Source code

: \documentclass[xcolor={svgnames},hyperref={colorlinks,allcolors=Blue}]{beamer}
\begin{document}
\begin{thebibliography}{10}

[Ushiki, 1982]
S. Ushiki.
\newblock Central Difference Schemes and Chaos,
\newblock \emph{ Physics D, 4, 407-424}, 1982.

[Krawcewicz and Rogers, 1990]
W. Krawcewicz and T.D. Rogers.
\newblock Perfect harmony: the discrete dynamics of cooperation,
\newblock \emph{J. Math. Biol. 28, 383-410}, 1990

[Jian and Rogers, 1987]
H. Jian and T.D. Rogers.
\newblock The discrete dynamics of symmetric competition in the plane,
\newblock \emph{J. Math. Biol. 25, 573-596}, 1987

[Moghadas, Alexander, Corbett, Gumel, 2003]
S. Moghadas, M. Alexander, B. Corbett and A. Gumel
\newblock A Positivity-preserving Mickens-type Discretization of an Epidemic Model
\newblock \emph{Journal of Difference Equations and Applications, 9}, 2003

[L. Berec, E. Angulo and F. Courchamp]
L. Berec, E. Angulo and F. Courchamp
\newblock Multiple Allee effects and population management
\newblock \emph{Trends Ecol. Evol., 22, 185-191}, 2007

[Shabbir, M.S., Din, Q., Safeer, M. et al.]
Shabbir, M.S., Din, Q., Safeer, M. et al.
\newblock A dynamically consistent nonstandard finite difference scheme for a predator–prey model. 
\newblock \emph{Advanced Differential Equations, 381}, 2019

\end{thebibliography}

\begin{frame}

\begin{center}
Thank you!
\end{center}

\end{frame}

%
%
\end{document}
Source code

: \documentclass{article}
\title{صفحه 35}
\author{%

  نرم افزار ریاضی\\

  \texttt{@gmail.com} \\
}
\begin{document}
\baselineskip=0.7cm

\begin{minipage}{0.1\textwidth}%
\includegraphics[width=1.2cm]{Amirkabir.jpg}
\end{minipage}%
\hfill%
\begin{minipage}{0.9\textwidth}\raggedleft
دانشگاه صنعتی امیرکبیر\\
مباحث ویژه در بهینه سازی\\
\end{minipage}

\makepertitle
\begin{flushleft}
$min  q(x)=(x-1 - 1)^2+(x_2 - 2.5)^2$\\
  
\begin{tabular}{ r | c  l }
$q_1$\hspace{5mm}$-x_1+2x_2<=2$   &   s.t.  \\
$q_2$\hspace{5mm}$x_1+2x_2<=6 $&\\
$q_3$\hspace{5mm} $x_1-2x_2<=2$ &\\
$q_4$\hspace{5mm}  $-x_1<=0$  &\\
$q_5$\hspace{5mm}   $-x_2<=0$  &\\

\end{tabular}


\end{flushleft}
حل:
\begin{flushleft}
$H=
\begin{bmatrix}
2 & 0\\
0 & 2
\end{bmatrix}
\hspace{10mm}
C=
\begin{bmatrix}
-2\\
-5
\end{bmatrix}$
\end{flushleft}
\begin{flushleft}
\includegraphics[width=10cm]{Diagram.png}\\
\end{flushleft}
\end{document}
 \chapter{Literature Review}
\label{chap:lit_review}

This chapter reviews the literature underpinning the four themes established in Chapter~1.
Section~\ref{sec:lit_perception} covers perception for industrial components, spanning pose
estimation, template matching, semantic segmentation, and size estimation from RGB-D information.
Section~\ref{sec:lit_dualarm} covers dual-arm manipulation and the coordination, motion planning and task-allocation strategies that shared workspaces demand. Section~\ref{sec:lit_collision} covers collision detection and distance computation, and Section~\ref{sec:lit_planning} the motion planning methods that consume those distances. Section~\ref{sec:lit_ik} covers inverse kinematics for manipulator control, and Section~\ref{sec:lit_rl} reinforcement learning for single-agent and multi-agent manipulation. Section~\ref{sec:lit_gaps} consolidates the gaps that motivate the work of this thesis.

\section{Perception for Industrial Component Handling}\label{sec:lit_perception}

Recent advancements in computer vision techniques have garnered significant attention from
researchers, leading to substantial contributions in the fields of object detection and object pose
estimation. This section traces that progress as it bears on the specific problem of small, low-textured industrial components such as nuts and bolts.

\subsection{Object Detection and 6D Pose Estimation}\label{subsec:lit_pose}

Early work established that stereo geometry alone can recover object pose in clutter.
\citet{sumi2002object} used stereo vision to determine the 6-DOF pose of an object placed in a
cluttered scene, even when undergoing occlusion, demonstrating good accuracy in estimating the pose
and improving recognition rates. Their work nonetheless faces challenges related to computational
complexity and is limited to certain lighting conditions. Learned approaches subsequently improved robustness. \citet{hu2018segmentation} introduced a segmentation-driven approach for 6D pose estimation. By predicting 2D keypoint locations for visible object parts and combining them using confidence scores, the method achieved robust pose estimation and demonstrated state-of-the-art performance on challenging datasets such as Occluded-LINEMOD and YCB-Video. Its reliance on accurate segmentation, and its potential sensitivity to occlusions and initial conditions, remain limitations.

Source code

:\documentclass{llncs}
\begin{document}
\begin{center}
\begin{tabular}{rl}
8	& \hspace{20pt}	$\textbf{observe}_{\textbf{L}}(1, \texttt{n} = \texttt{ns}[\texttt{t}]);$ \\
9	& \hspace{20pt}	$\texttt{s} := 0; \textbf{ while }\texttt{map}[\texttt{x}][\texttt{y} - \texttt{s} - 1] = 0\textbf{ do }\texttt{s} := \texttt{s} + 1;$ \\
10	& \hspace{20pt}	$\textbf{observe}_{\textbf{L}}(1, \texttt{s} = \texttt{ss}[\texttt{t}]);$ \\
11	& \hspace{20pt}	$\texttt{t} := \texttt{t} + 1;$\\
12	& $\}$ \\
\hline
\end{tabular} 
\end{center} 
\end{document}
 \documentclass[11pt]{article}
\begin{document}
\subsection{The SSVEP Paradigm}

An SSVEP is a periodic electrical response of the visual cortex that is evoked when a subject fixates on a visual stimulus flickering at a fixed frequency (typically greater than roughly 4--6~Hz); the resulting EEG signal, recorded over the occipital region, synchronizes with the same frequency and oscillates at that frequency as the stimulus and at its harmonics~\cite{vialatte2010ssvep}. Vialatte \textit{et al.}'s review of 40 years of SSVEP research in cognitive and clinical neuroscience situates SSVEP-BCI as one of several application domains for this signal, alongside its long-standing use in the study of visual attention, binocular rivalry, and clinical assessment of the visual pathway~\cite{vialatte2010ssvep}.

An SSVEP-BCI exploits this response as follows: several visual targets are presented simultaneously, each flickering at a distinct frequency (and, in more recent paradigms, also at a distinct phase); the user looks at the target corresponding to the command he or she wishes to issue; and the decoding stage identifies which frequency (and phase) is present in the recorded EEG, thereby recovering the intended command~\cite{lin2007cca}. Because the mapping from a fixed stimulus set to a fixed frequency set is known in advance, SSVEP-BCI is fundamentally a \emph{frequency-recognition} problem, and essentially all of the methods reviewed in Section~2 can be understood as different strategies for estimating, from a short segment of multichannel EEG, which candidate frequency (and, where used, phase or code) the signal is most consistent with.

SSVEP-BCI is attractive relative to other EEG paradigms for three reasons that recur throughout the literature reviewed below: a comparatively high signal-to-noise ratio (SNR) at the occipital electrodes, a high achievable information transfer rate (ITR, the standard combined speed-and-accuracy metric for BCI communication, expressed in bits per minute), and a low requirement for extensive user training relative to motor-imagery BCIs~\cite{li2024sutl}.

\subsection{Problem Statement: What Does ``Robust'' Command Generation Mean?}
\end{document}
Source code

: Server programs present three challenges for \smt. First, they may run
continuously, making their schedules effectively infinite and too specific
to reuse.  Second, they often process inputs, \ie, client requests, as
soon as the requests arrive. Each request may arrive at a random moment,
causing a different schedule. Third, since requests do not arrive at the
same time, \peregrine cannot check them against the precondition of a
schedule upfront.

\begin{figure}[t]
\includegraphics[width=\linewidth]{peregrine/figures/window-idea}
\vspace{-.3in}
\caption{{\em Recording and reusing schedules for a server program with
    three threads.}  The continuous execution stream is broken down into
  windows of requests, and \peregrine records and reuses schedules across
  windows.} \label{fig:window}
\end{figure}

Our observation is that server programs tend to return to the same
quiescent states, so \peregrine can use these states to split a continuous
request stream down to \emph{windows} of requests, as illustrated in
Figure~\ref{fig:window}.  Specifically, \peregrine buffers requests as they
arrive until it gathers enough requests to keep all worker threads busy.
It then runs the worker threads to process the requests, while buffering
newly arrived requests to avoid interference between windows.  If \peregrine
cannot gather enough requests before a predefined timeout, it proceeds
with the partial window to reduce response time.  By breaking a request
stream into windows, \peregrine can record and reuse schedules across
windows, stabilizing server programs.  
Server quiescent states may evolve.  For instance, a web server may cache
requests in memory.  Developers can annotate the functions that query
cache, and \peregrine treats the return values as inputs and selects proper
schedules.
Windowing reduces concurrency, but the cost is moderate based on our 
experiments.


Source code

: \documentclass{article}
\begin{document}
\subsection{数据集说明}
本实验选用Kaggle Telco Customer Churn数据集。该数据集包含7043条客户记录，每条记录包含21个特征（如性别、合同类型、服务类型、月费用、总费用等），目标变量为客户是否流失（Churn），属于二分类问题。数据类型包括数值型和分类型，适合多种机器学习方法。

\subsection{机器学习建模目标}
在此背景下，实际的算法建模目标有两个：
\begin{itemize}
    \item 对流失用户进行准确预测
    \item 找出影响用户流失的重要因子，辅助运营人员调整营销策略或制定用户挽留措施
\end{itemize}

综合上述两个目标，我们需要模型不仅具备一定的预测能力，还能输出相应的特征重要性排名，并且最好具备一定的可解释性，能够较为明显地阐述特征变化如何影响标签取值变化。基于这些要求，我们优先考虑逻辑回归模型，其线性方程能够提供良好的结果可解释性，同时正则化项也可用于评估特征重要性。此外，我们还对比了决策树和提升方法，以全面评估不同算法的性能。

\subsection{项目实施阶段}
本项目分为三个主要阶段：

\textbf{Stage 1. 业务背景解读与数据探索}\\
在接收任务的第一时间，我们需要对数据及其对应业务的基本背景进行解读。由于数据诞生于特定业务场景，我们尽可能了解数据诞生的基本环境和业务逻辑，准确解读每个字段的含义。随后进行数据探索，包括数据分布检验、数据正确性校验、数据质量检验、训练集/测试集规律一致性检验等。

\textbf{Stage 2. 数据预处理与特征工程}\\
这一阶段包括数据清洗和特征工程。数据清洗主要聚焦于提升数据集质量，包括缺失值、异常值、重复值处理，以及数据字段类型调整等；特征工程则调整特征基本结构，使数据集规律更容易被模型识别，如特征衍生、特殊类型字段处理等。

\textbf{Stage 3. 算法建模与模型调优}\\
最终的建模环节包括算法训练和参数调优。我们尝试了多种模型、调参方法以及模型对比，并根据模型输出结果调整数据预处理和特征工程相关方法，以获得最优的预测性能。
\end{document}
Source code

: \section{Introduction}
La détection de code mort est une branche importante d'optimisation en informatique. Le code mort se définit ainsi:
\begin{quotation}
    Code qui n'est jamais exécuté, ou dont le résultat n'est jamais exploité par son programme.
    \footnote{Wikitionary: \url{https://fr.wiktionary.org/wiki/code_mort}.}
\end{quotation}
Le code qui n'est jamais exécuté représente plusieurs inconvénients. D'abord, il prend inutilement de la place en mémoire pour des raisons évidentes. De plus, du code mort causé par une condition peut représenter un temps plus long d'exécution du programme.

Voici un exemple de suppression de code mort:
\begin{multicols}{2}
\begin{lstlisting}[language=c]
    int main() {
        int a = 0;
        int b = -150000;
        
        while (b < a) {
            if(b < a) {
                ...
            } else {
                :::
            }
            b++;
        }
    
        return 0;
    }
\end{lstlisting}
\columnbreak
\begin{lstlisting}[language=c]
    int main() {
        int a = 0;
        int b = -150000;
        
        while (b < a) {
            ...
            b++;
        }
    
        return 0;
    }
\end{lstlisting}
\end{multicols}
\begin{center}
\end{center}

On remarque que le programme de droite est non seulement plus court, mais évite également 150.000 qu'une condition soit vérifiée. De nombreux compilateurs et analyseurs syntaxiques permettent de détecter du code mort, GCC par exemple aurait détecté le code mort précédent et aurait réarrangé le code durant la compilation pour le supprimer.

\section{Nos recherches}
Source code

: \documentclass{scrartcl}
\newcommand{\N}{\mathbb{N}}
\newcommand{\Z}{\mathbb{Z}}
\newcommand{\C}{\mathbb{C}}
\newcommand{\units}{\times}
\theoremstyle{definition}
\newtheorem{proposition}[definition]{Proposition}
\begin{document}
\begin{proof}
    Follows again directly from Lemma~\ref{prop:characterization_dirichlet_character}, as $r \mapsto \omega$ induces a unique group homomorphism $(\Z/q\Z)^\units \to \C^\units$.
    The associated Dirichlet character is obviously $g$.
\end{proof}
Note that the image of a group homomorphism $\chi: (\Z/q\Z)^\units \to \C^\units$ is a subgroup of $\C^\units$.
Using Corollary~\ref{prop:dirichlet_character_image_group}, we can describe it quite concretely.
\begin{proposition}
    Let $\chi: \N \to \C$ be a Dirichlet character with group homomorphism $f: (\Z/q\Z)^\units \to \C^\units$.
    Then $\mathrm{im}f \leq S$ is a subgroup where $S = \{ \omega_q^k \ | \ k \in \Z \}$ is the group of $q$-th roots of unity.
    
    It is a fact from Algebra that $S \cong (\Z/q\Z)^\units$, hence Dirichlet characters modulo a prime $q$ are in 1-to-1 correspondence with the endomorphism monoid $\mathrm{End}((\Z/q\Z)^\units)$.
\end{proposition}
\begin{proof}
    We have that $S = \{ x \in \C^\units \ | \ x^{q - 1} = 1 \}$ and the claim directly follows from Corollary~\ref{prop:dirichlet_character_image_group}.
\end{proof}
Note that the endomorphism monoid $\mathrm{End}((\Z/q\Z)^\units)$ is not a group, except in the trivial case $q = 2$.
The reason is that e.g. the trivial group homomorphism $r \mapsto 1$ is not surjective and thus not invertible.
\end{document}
****************************************
Exercise objective - Set down the lines of the records exactly, from the first one through the line containing "W. Krawcewicz and T.D. Rogers.", and add nothing else.

Exercise answer -
Source code

: \documentclass[xcolor={svgnames},hyperref={colorlinks,allcolors=Blue}]{beamer}
\begin{document}
\begin{thebibliography}{10}

[Ushiki, 1982]
S. Ushiki.
\newblock Central Difference Schemes and Chaos,
\newblock \emph{ Physics D, 4, 407-424}, 1982.

[Krawcewicz and Rogers, 1990]
W. Krawcewicz and T.D. Rogers.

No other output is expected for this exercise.